It was a little singular that Arthur’s arm should still linger about the waist of one who had promised to be another’s wife, provided she were asked, but so it was; it staid there, while he persuaded her to come again to Grassy Spring, and not to give up the lessons so pleasant to them both.
He was bending very near to her when a sound upon the stairs caught his ear. It was the same German air Edith had heard in the yard, and she listened breathlessly while it came nearer to the door. Suddenly the singer seemed to change her mind, for the music began slowly to recede and was soon lost to hearing within the four walls of the Den. Not a word was spoken by either Arthur or Edith, until the latter said,
“It is time I was at home,” and she arose to go.
He offered no remonstrance, but accompanying her to the gate, placed her in the saddle, and then stood watching her as she galloped away.
Three or four times Edith went to Grassy Spring, seeing nothing of the mysterious occupant of the Den, hearing nothing of her, and she began to think she might have returned to Worcester. Many times she was on the point of questioning Arthur, but from what had passed, she knew how disagreeable the subject was to him, and she generously forbore.
“I think he might tell me, anyway,” she said to herself, half poutingly, when, one morning near the latter part of April, she rode slowly toward Grassy Spring.

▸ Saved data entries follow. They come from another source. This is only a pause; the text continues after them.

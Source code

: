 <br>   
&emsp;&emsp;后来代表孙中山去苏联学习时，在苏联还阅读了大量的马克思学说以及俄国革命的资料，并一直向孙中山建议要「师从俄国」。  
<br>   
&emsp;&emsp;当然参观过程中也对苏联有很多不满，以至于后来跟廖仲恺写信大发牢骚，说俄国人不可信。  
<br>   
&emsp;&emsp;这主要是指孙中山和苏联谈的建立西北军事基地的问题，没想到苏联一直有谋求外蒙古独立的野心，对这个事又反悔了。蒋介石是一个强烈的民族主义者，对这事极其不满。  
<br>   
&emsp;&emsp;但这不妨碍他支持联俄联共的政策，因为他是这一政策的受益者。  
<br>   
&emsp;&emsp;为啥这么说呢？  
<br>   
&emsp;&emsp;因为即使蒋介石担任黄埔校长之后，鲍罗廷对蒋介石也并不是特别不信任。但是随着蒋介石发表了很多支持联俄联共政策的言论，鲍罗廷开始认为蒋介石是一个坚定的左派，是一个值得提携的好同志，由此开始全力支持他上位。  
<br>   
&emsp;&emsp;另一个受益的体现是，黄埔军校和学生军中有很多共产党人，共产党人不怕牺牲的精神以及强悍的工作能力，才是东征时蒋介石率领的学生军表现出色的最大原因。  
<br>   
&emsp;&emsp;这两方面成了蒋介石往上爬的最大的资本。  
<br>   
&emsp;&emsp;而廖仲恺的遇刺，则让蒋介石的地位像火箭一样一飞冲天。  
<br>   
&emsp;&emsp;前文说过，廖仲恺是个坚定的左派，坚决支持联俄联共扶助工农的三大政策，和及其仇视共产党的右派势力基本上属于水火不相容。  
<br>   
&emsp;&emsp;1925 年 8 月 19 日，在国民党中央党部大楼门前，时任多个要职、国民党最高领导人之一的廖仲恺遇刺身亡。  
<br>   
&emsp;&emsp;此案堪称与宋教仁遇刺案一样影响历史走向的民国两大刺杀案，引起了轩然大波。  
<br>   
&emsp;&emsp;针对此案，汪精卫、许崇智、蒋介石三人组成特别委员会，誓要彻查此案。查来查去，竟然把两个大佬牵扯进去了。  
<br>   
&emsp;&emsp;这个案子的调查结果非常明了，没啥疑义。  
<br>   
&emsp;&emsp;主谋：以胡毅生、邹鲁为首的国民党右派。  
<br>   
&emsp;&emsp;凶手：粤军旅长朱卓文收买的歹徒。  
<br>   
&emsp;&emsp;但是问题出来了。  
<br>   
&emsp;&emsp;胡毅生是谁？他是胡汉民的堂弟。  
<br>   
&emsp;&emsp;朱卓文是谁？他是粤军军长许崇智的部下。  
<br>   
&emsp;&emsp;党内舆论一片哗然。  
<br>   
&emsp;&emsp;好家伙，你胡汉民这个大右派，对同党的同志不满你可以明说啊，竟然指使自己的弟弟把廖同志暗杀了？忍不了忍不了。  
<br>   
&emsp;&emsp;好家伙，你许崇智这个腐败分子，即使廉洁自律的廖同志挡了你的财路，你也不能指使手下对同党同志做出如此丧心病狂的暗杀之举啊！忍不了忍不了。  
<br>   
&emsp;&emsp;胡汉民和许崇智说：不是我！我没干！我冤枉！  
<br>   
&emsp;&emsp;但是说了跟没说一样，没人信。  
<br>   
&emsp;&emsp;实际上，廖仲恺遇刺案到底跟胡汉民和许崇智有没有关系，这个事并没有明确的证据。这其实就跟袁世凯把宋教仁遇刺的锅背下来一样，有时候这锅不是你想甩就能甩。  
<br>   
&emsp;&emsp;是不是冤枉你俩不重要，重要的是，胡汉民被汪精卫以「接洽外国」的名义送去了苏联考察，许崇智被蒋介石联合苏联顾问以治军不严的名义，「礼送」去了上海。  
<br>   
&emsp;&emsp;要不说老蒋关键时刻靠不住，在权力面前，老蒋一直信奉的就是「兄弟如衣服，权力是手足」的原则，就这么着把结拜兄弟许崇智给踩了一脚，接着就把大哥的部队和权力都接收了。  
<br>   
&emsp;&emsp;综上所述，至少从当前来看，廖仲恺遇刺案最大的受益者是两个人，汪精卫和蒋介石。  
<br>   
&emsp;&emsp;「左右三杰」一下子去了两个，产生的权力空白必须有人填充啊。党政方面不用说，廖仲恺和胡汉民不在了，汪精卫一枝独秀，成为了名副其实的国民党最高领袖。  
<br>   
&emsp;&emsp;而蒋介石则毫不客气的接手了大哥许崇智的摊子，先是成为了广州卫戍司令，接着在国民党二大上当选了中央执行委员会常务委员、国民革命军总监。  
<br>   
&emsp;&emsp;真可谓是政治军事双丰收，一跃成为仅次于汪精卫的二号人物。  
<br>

Their quarrel, if quarrel it could be called, had been made up, or, rather, tacitly forgotten, and Arthur more than once had cursed himself for having, in a moment of excitement, asked her to marry Richard Harrington. While praying to be delivered from temptation he was constantly keeping his eyes fixed upon the forbidden fruit, longing for it more and move, and feeling how worthless life would be to him without it. Still, by a mighty effort, he restrained himself from doing or saying aught which could be constrained into expressions of love, and their interviews were much like those which had preceded his last visit to Worcester. People were beginning to talk about him and his beautiful pupil, but leading the isolated life he did, it came not to his ears. Grace indeed, might have enlightened both himself and Edith with regard to the village gossip, but looking upon the latter as her rival, and desiring greatly that she should marry Arthur, she forebore from communicating to either of them anything which would be likely to retard an affair she fancied was progressing famously. Thus without a counsellor or friend was Edith left to follow the bent of her inclinations; and on this April morning, as she rode along, mentally chiding Arthur for not entrusting his secret to her, she wondered how she had ever managed to be happy without him, and if the time would ever come when her visits to Grassy Spring would cease.